Blogger Reg Hartt said...

What is either ignored or not understood by those who write of THE BIRTH OF A NATION is that D. W. Griffith lifted the movies out of bein a sideshow attraction and made them the art form of our time with this picture by charging not nickleodeon prices but a top Broadway price of $2 a seat which would today be the same as charging nearly $50.00 a seat.

Show me the current film (or any other film in the last fifty years) with which that could be done.

Griffith was mocked by both the industry and the media for doing this. They were completely shocked when, in first release alone, THE BIRTH was seen in The United States alone, by over four times the population of the country.

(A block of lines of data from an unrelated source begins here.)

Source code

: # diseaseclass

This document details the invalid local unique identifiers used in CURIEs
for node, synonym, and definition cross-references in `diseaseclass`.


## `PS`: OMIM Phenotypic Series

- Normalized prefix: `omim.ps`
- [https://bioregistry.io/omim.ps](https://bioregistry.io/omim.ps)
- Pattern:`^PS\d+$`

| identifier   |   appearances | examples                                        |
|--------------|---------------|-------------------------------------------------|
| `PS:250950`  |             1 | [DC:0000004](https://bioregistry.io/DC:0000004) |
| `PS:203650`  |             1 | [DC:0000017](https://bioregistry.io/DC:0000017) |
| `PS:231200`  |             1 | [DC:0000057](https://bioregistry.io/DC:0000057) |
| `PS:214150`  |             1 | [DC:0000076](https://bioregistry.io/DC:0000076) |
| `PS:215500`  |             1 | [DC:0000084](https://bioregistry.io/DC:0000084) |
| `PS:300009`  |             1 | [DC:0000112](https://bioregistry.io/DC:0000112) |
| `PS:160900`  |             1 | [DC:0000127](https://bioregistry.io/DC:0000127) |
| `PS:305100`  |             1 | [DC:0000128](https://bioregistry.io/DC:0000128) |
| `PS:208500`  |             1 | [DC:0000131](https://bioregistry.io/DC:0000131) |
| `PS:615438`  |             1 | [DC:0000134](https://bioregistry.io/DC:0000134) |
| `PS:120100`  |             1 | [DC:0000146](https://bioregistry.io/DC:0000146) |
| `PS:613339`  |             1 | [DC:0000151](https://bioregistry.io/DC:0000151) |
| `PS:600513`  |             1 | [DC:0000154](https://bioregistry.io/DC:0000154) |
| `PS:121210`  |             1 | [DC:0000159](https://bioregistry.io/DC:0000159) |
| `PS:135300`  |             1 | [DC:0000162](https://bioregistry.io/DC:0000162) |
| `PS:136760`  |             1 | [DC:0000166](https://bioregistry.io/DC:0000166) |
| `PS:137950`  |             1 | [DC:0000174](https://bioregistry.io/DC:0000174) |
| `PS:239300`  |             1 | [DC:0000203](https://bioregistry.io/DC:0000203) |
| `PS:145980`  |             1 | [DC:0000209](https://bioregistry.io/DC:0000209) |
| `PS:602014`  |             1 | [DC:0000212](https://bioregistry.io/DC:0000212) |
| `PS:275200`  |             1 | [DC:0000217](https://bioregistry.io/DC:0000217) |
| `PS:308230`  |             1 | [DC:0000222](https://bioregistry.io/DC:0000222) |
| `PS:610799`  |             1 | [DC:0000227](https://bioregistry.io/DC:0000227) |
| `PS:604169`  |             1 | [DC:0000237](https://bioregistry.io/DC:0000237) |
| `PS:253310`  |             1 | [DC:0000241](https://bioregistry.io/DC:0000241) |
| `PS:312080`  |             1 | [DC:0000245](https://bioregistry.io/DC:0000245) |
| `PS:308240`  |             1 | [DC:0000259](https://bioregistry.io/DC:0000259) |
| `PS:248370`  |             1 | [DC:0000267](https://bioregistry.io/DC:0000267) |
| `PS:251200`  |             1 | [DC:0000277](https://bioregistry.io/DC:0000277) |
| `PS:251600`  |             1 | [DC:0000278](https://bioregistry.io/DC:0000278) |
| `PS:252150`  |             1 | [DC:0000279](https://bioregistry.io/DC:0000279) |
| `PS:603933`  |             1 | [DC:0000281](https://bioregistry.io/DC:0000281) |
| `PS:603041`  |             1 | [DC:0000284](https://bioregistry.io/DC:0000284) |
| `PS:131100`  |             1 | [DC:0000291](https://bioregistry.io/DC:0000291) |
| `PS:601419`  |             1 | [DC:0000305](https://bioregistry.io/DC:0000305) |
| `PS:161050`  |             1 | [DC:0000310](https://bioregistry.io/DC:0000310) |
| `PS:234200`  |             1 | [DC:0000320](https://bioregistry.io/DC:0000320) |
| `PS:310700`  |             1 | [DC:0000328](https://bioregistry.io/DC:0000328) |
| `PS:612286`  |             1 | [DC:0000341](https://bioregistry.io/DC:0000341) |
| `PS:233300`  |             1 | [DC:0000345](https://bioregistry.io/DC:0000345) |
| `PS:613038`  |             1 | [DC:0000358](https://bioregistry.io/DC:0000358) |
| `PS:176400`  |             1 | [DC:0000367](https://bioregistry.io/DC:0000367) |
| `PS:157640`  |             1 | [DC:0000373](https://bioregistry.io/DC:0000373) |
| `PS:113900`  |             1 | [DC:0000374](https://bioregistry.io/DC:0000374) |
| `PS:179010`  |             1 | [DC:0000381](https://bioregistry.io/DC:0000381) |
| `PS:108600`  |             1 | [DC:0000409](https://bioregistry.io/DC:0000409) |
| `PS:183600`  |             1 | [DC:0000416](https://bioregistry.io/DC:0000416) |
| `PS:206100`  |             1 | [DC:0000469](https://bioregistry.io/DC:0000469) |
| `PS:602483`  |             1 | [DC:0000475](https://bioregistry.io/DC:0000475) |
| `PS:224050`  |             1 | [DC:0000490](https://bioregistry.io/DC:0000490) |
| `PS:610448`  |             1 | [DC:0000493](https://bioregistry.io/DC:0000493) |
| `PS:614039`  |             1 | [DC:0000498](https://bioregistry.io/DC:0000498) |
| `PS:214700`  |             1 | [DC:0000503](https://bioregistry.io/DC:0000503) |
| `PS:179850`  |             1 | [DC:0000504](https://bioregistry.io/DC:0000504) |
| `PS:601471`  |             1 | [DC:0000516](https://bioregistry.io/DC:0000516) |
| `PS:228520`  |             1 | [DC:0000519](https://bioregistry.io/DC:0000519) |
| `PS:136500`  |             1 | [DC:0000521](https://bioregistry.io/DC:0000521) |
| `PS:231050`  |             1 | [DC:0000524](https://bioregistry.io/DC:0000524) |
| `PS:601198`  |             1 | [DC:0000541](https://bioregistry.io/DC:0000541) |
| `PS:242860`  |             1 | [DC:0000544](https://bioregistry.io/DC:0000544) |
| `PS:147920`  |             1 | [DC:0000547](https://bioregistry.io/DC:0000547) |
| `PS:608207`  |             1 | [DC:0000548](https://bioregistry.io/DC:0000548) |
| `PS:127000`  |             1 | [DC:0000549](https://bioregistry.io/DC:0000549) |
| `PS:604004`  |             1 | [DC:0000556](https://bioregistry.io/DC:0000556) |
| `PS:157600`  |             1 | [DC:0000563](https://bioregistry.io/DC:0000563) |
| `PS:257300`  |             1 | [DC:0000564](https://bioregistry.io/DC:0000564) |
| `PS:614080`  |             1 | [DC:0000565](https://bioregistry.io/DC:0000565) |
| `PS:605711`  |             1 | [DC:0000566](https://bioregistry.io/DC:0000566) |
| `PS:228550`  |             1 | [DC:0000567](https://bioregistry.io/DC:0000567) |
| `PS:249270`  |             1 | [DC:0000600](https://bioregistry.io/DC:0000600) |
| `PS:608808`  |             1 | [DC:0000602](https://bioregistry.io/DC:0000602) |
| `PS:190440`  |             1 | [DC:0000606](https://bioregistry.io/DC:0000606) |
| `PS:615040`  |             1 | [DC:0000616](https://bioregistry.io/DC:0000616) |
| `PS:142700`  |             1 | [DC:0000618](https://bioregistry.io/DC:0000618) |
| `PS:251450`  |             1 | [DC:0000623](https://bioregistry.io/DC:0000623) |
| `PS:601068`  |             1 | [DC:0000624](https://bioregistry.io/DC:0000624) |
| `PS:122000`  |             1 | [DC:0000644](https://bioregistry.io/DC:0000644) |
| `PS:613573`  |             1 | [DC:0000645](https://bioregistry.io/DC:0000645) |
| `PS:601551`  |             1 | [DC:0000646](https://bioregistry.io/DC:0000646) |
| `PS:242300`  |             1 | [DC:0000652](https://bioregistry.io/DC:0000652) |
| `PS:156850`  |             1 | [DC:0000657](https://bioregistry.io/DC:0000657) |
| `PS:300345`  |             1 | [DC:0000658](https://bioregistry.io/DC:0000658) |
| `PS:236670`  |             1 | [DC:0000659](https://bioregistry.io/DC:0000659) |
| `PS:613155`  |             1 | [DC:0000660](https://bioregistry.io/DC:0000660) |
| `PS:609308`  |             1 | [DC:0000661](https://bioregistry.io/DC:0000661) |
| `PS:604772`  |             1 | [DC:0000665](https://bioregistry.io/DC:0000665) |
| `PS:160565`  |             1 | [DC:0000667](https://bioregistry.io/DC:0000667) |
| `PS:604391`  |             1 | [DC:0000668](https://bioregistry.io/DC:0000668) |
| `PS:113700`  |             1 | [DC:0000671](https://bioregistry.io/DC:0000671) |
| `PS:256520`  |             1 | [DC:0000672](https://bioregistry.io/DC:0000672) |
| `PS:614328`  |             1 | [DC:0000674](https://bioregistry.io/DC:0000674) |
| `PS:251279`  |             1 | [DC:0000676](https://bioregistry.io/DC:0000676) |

Again, show me a current film that comes near approaching that.

In his essay, VISITING MUSCOVITE, on Rimsky Korsakov, Deems Taylor (today known largely as the man who introduces the various sections of Walt Disney's FANTASIA, writes, "The history of music has always been that the theorists of each generation collect examples and make rules out of the work of the preceding generation, which did not know it was making rules."

This applies across the board to all the arts, religion, politics, you name it.

The biggest factor in the loss of audience has not been lack of public interest but the rise of film schools. This is why Bernardo Bertolucci said, "Film students shyould stay as far away from film schools and film teachers as possible. The only school for the cinema IS the cinema. The best cinema is the Paris Cinematheque. The best teacher is its founder, Henri Langlois."

My work in Toronto has been modeled always on that of Langlois. In everything he is my inspiration when it comes to programming.

When it comes to film my inspiration was, is and always will be D. W. Griffith.

No one since has come close to equaling let alone surpassing what he did.

He, alone, deserves the title "Master."